The addition of BSA had no effect on the relative expression of COL-I mRNA compared with the α-MEM group (P>0.05). AGE-BSA at different concentrations (50, 100, 200 and 400 mg/l) increased the relative expression of COL-I significantly compared with the BSA and α-MEM groups (P<0.05), and increased proportionally with the increase in the AGE-BSA concentration (P<0.05). Secretion of MMP-2 and MMP-9 increased significantly (P<0.05), and increased propotionally with the increase in the AGE-BSA concentration (P<0.05) (Table I).

Discussion

COL-I is the most abundant structural protein in bone, accounting for 90% of organic matter, is a bone metabolic product and has the ability of adjusting bone metabolism. Procollagen type I carboxy-terminal propeptide (PICP) and COL-I procollagen type I amino-terminal propeptide (PINP) constitute the specific index of COL-I synthesis rate, although a daily rhythmicity (6) between PICP and PINP is present that should be taken into account when assessing COL-I levels. COL-I is easy to undergo non-enzymatic glycosylation and osteoporosis patients have a large amount of AGEs accumulated in their bodies, which can decrease the collagen content and cause BMD reduction and bone biomechanical changes, leading to osteoporosis. Thus AGEs are associated with the synthesis and degradation of COL-I (7).
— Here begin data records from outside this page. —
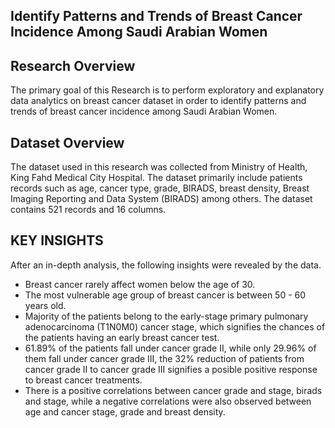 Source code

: ## Identify Patterns and Trends of Breast Cancer Incidence Among Saudi Arabian Women

## Research Overview
  The primary goal of this Research is to perform exploratory and explanatory data analytics on breast cancer dataset in order to identify patterns and trends of breast cancer incidence among Saudi Arabian Women.

## Dataset Overview
  The dataset used in this research was collected from Ministry of Health, King Fahd Medical City Hospital.
  The dataset primarily include patients records such as age, cancer type, grade, BIRADS, breast density,
  Breast Imaging Reporting and Data System (BIRADS) among others. The dataset contains 521 records and 16 columns.

## KEY INSIGHTS
After an in-depth analysis, the following insights were revealed by the data.
  - Breast cancer rarely affect women below the age of 30.
  - The most vulnerable age group of breast cancer is between 50 - 60 years old.
  - Majority of the patients belong to the early-stage primary pulmonary adenocarcinoma (T1N0M0) cancer stage, which signifies the chances of the patients having an early breast cancer test.
  - 61.89% of the patients fall under cancer grade II, while only 29.96% of them fall under cancer grade III, the 32% reduction of patients from cancer grade II to cancer grade III signifies a posible positive response to breast cancer treatments.
  - There is a positive correlations between cancer grade and stage, birads and stage, while a  negative correlations were also observed between age and cancer stage, grade and breast density. 

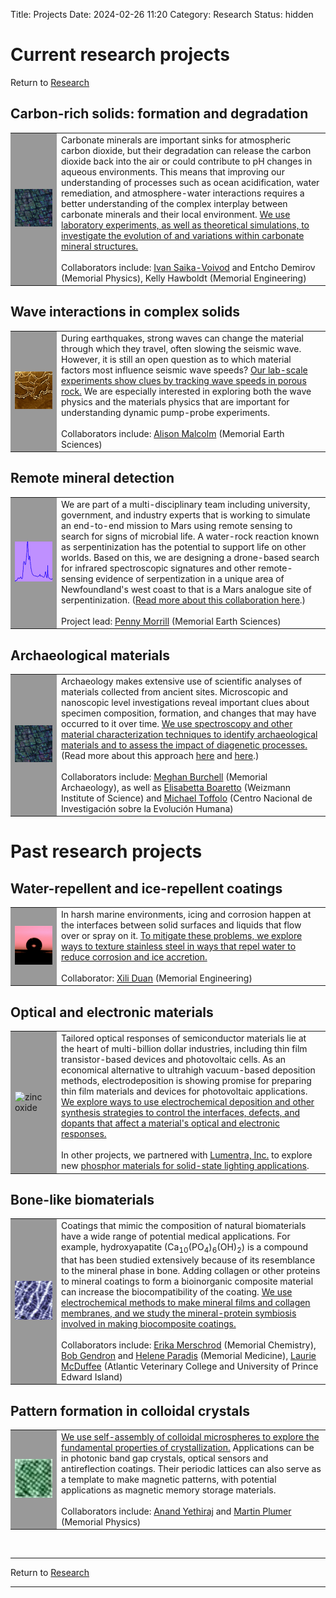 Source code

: Title: Projects
Date: 2024-02-26 11:20
Category: Research
Status: hidden

<h1>Current research projects</h1>
<div class = "small italics">
Return to <a href="research.html">Research</a>
</div>


<a name = "Environment"></a>  <h2>Carbon-rich solids: formation and degradation</h2>

<TABLE border="0" cellpadding="4" cellspacing="10" >
<TR align="left" > 

<TD width="60" height="60"  bgcolor="#999999" align="left" valign="center"  > <img src="../images/calcite.jpg" title="birefringent calcite"width="60">  </TD>

<TD width="*"  align="left" valign="center" >  Carbonate minerals are important sinks for atmospheric carbon dioxide, but their degradation can release the carbon dioxide back into the air or could contribute to pH changes in aqueous environments. This means that improving our understanding of processes such as ocean acidification, water remediation, and atmosphere-water interactions requires a better understanding of the complex interplay between carbonate minerals and their local environment.  <a href="research.html">We use laboratory experiments, as well as theoretical simulations, to investigate the evolution of and variations within carbonate mineral structures.</a>  <br><br> Collaborators include: <a href="https://www.physics.mun.ca/~saika/">Ivan Saika-Voivod</a> and Entcho Demirov (Memorial Physics), Kelly Hawboldt (Memorial Engineering)
</TD>
</tr>
</TABLE>

<!--How do different kinds of imperfections affect the way that vibrations propagate in a solid? <a href="?content=pubs&topic=research">We use different material characterization techniques on the same material to study it at different length scales.</a>  Imperfections in solids can take many forms, ranging from Angstrom-scale differences in atomic arrangements, to nm-scale variations in a solid's periodicity, to microscopic pores and cracks.  These results help us to identify specific disorder signatures in a material that can tell us how it formed or evolved over time.  -->

<a name = "Geology"></a>  <h2>Wave interactions in complex solids</h2>

<TABLE border="0" cellpadding="4" cellspacing="10" >
<TR align="left" > 

<TD width="60" height="60"  bgcolor="#999999" align="left" valign="center"  > <img src="../images/cracks.jpg" title="cracks in ice"width="60">  </TD>
<TD width="*"  align="left" valign="center" > During earthquakes, strong waves can change the material through which they travel, often slowing the seismic wave. However, it is still an open question as to which material factors most influence seismic wave speeds? <a href="research.html">Our lab-scale experiments show clues by tracking wave speeds in porous rock.</a>  We are especially interested in exploring both the wave physics and the materials physics that are important for understanding dynamic pump-probe experiments.<br><br> Collaborators include: <a href="http://www.esd.mun.ca/~amalcolm/">Alison Malcolm</a> (Memorial Earth Sciences)
</TD>
</tr>
</TABLE>

<a name = "Geology"> </a> <h2>Remote mineral detection</h2>

<TABLE border="0" cellpadding="4" cellspacing="10" >
<TR align="left" > 

<TD width="60" height="60"  bgcolor="#999999" align="left" valign="center"  > <img src="../images/spectrum.jpg" title="infrared spectrum"width="60">  </TD>

<TD width="*"  align="left" valign="center" >  We are part of a multi-disciplinary team including university, government, and industry experts that is working to simulate an end-to-end mission to Mars using remote sensing to search for signs of microbial life. A water-rock reaction known as serpentinization has the potential to support life on other worlds. Based on this, we are designing a drone-based search for infrared spectroscopic signatures and other remote-sensing evidence of serpentization in a unique area of Newfoundland's west coast to that is a Mars analogue site of serpentinization. (<a href="http://gazette.mun.ca/research/extreme-environment/">Read more about this collaboration here</a>.)<br><br> Project lead: <a href="https://www.esd.mun.ca/wordpress/deltasresearch/">Penny Morrill</a> (Memorial Earth Sciences)
</TD>
</tr>
</TABLE>

 <a name = "Archaeology"> </a> <h2>Archaeological materials</h2>

<TABLE border="0" cellpadding="4" cellspacing="10" >
<TR align="left" > 

<TD width="60" height="60"  bgcolor="#999999" align="left" valign="center"  > <img src="../images/calcite.jpg" title="birefringent calcite"width="60">  </TD>

<TD width="*"  align="left" valign="center" >  Archaeology makes extensive use of scientific analyses of materials collected from ancient sites. Microscopic and nanoscopic level investigations reveal important clues about specimen composition, formation, and changes that may have occurred to it over time. <a href="research.html">We use spectroscopy and other material characterization techniques to identify archaeological materials and to assess the impact of diagenetic processes.</a> (Read more about this approach <a href="http://dx.doi.org/10.1038/468614a">here</a> and <a href="http://dx.doi.org/10.1126/science.330.6010.1472-a">here</a>.)<br><br> Collaborators include: <a href="https://www.mun.ca/archaeology/people/faculty/mburchell.php">Meghan Burchell</a> (Memorial Archaeology), as well as <a href="http://www.weizmann.ac.il/Sci-Arch/Boaretto/">Elisabetta Boaretto</a> (Weizmann Institute of Science) and <a href="https://orcid.org/0000-0001-5894-4301">Michael Toffolo</a> (Centro Nacional de Investigación sobre la Evolución Humana)<br> 
</TD>
</tr>
</TABLE> 




</p>
</p>

<h1>Past research projects</h1>

<a name = "Wettability"> </a> <h2>Water-repellent and ice-repellent coatings</h2>

<TABLE border="0" cellpadding="4" cellspacing="10" >
<TR align="left" > 

<TD width="60" height="60"  bgcolor="#999999" align="left" valign="center"  > <img src="../images/contactangle.jpg" title="hydrophobic surface"width="60">  </TD>

<TD width="*"  align="left" valign="center" >  In harsh marine environments, icing and corrosion happen at the interfaces between solid surfaces and liquids that flow over or spray on it. <a href="research.html">To mitigate these problems, we explore ways to texture stainless steel in ways that repel water to reduce corrosion and ice accretion.</a> <br><br> Collaborator: <a href="https://www.mun.ca/engineering/about/people/xiliduan.php">Xili Duan</a> (Memorial Engineering)</a>
 </TD>
</tr>
</TABLE>

<a name = "Optical"> </a> <h2>Optical and electronic materials</h2>

<TABLE border="0" cellpadding="4" cellspacing="10" >
<TR align="left" > 

<TD width="60" height="60"  bgcolor="#999999" align="left" valign="center"  > <img src="h../images/zno.jpg" title="zinc oxide"width="60">  </TD>

<TD width="*"  align="left" valign="center" >  Tailored optical responses of semiconductor materials lie at the heart of multi-billion dollar industries, including thin film transistor-based devices and photovoltaic cells. As an economical alternative to ultrahigh vacuum-based deposition methods, electrodeposition is showing promise for preparing thin film materials and devices for photovoltaic applications. <a href="research.html"> We explore ways to use electrochemical deposition and other synthesis strategies to control the interfaces, defects, and dopants that affect a material's optical and electronic responses.</a> <br><br>In other projects, we partnered with  <a href="https://lumentra.com/">Lumentra, Inc.</a> to explore new <a href="research.html">phosphor materials for solid-state lighting applications</a>. 
 </TD>
</tr>
</TABLE>


<a name = "Biomaterials"></a> <h2>Bone-like biomaterials</h2>

<TABLE border="0" cellpadding="4" cellspacing="10" >
<TR align="left" > 

<TD width="60" height="60"  bgcolor="#999999" align="left" valign="center"  > <img src="../images/collagen.jpg" title="collagen fibrils"width="60">  </TD>

<TD width="*"  align="left" valign="center" >  Coatings that mimic the composition of natural biomaterials
have a wide range of potential medical applications. For example, hydroxyapatite (Ca<sub>10</sub>(PO<sub>4</sub>)<sub>6</sub>(OH)<sub>2</sub>) is a compound that has been studied extensively because of its resemblance to the mineral phase in bone. Adding collagen or other proteins to mineral coatings to form a bioinorganic composite material can increase the biocompatibility of the coating. <a href="research.html">We use electrochemical methods to make mineral films and collagen membranes, and we study the mineral-protein symbiosis involved in making biocomposite coatings.</a> <br><br> Collaborators include: <a href="https://www.mun.ca/faculty/emerschrod/">Erika Merschrod</a> (Memorial Chemistry), <a href="http://www.med.mun.ca/Medicine/Faculty/Gendron,-Robert.aspx">Bob Gendron</a> and  <a href="http://www.med.mun.ca/Medicine/Faculty/Paradis,-Helene.aspx">Helene Paradis</a> (Memorial Medicine), <a href="https://islandscholar.ca/people/lmcduffee">Laurie McDuffee</a> (Atlantic Veterinary College and University of Prince Edward Island)</TD>
</tr>
</TABLE>

<a name = "Patterns"></a>  <h2>Pattern formation in colloidal crystals</h2>

<TABLE border="0" cellpadding="4" cellspacing="10" >
<TR align="left" > 

<TD width="60" height="60"  bgcolor="#999999" align="left" valign="center"  > <img src="../images/colloids.jpg" title="colloidal crystal template"width="60">  </TD>

<TD width="*"  align="left" valign="center" >  <a href="research.html">We use self-assembly of colloidal microspheres to explore the fundamental properties of crystallization.</a> Applications can be in photonic band gap crystals, optical sensors and antireflection coatings. Their periodic lattices can also serve as a template to make magnetic patterns, with potential applications as magnetic memory storage materials.  <br><br> Collaborators include: <a href="https://softmaterials.ca/">Anand Yethiraj</a> and <a href="http://www.physics.mun.ca/~plumer">Martin Plumer</a> (Memorial Physics)
</TD>
</tr>
</TABLE>

<br>
<hr>
<div class = "small italics">
Return to <a href="research.html">Research</a>
</div>
<hr>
The findings of the presetn study showed that in the co-culture system MC3TE1 expressed COL-I in the α-MEM group. With the addition of AGE-BSA, COL-I gene expression increased in a concentration-dependent manner. At the same time, COL-I content in the culture medium of cells decreased with the increase in AGE-BSA concentration. These results are similar to those of the reports by Yamamoto and Ozono (7) and indicate that although the osteoblast synthesis of COL-I increased in the co-culture system, the total number of cells in vitro decreased. Previous studies (8) have shown that AGEs can increase the expression of EMMPRIN by MC3T3E1 cells and elevate the degradation of extracellular matrix.
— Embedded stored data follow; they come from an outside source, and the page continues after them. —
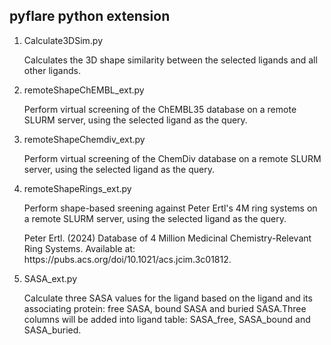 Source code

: <h2>pyflare python extension</h2>
<ol>
   <li>Calculate3DSim.py</li>
   <p>Calculates the 3D shape similarity between the selected ligands and all other ligands.</p>
   <li>remoteShapeChEMBL_ext.py</li>
   <p>Perform virtual screening of the ChEMBL35 database on a remote SLURM server, using the selected ligand as the query.</p>
   <li>remoteShapeChemdiv_ext.py</li>
   <p>Perform virtual screening of the ChemDiv database on a remote SLURM server, using the selected ligand as the query.</p>
   <li>remoteShapeRings_ext.py</li>
   <p>Perform shape-based sreening against Peter Ertl's 4M ring systems on a remote SLURM server, using the selected ligand as the query.</p>
   <p>Peter Ertl. (2024) Database of 4 Million Medicinal Chemistry-Relevant Ring Systems. Available at: https://pubs.acs.org/doi/10.1021/acs.jcim.3c01812. </p>
   <li>SASA_ext.py</li>
   <p>Calculate three SASA values for the ligand based on the ligand and its associating protein: free SASA, bound SASA and buried SASA.Three columns will be added into ligand table: SASA_free, SASA_bound and SASA_buried.</p>  
</ol>
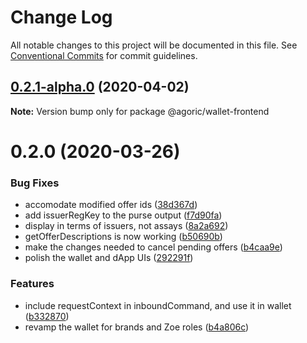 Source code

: # Change Log

All notable changes to this project will be documented in this file.
See [Conventional Commits](https://conventionalcommits.org) for commit guidelines.

## [0.2.1-alpha.0](https://github.com/Agoric/agoric-sdk/compare/@agoric/wallet-frontend@0.2.0...@agoric/wallet-frontend@0.2.1-alpha.0) (2020-04-02)

**Note:** Version bump only for package @agoric/wallet-frontend





# 0.2.0 (2020-03-26)


### Bug Fixes

* accomodate modified offer ids ([38d367d](https://github.com/Agoric/agoric-sdk/commit/38d367dedcba143524b4668573f11b757233401b))
* add issuerRegKey to the purse output ([f7d90fa](https://github.com/Agoric/agoric-sdk/commit/f7d90fa884d74a1535d9f89dd839729a22170d16))
* display in terms of issuers, not assays ([8a2a692](https://github.com/Agoric/agoric-sdk/commit/8a2a692b8758bed82074ed86988dd0deedce0c8a))
* getOfferDescriptions is now working ([b50690b](https://github.com/Agoric/agoric-sdk/commit/b50690be3294baff6165cb3a10b644f31bb29e15))
* make the changes needed to cancel pending offers ([b4caa9e](https://github.com/Agoric/agoric-sdk/commit/b4caa9ed26489ad39651b4717d09bd9f84557480))
* polish the wallet and dApp UIs ([292291f](https://github.com/Agoric/agoric-sdk/commit/292291f234646cdb0685dbf63cf0a75a2491018c))


### Features

* include requestContext in inboundCommand, and use it in wallet ([b332870](https://github.com/Agoric/agoric-sdk/commit/b33287032a376b4adf8c5f695321a559550401ea))
* revamp the wallet for brands and Zoe roles ([b4a806c](https://github.com/Agoric/agoric-sdk/commit/b4a806c63a30e7cfca9a4b4c642702935e5741f4))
MMPs are a class of proteases that hydrolyze many types of proteins in extracellular matrix in the presence of zinc ions. There are a variety of bone MMPs, of which MMP-2 was mainly formed by osteoblasts and secreted, while MMP-9 is mainly secreted by osteoclasts. The present study identified that MMP-2 and MMP-9 levels increased after the AGE-BSA addition, in a dose-dependent manner. Previous studies (9) also showed that the upstream products of MMP-2 and MMP-9 were increased by AGEs. When EMMPRIN was constrained, the content of MMP-2 and MMP-9 decreased significantly (10). The findings of the present study show that antibody against EMMPRIN antagonizes MMP-2 and MMP-9, with increased content of COL-I in the culture medium. This result indicates that AGEs increase the secretion of MMP-2 and MMP-9 by promoting EMMPRIN expression, thereby promoting the degradation of COL-I.
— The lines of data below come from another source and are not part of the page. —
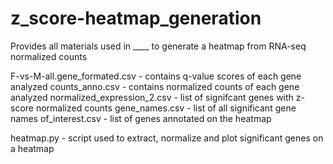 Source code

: # z_score-heatmap_generation
Provides all materials used in ____ to generate a heatmap from RNA-seq normalized counts

F-vs-M-all.gene_formated.csv - contains q-value scores of each gene analyzed
counts_anno.csv - contains normalized counts of each gene analyzed
normalized_expression_2.csv - list of signifcant genes with z-score normalized counts
gene_names.csv - list of all significant gene names
of_interest.csv - list of genes annotated on the heatmap

heatmap.py - script used to extract, normalize and plot significant genes on a heatmap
In summary, AGEs can promote the in vitro secretion of MMP-2 and MMP-9, enhancing COL-I degradation. Although COL-I gene expression showed an increase, its degradation may be more than the synthesis. This tilts the balance between COL-I synthesis and degradation, and affects the metabolism of the bone matrix, reduces bone strength and causes pathogenesis of osteoporosis (11).